• WHAT TO PRODUCE: Could you output, exactly and with nothing else, every line from the one that contains "Next we will" through the last line of the listing below?

• INPUT RECORDS:
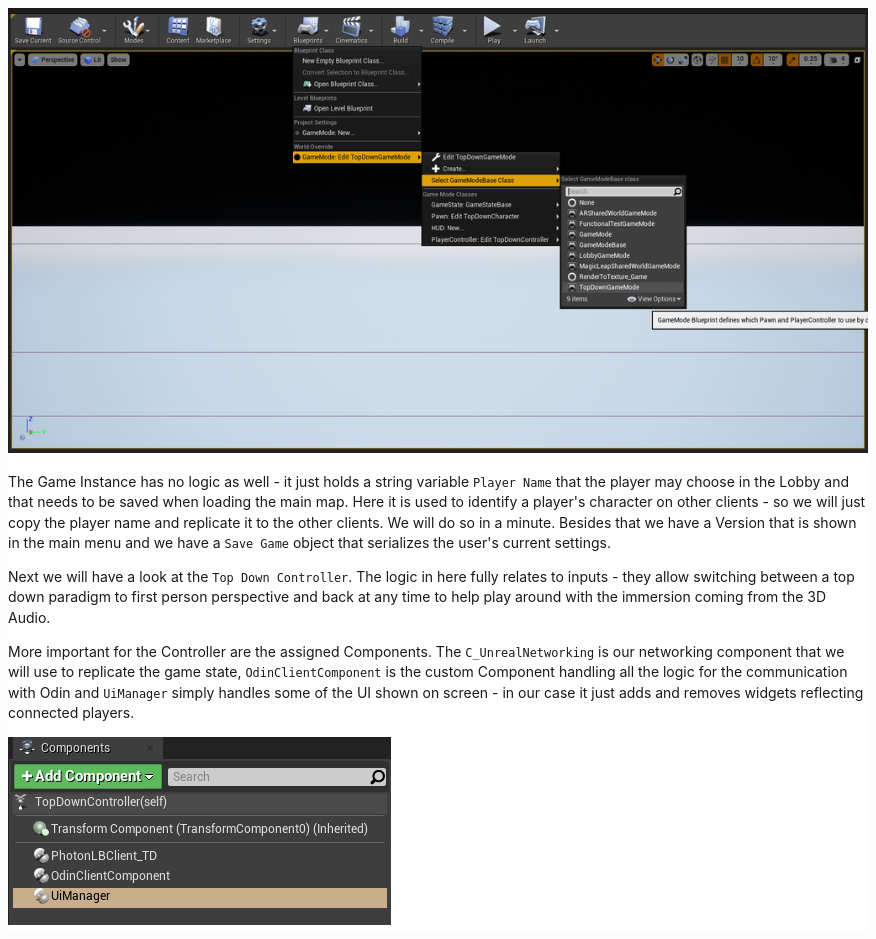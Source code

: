 ![MapOverrideGameMode.png](/Documentation/img/MapOverrideGameMode.png)

The Game Instance has no logic as well - it just holds a string variable `Player Name` that the player may choose in the Lobby and that needs to be saved when loading the main map. Here it is used to identify a player's character on other clients - so we will just copy the player name and replicate it to the other clients. We will do so in a minute. Besides that we have a Version that is shown in the main menu and we have a `Save Game` object that serializes the user's current settings.

Next we will have a look at the `Top Down Controller`. The logic in here fully relates to inputs - they allow switching between a top down paradigm to first person perspective and back at any time to help play around with the immersion coming from the 3D Audio.

More important for the Controller are the assigned Components. The `C_UnrealNetworking` is our networking component that we will use to replicate the game state, `OdinClientComponent` is the custom Component handling all the logic for the communication with Odin and `UiManager` simply handles some of the UI shown on screen - in our case it just adds and removes widgets reflecting connected players.

![ControllerComponents.png](/Documentation/img/ControllerComponents.png)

• SOLUTION:
Next we will have a look at the `Top Down Controller`. The logic in here fully relates to inputs - they allow switching between a top down paradigm to first person perspective and back at any time to help play around with the immersion coming from the 3D Audio.

More important for the Controller are the assigned Components. The `C_UnrealNetworking` is our networking component that we will use to replicate the game state, `OdinClientComponent` is the custom Component handling all the logic for the communication with Odin and `UiManager` simply handles some of the UI shown on screen - in our case it just adds and removes widgets reflecting connected players.

![ControllerComponents.png](/Documentation/img/ControllerComponents.png)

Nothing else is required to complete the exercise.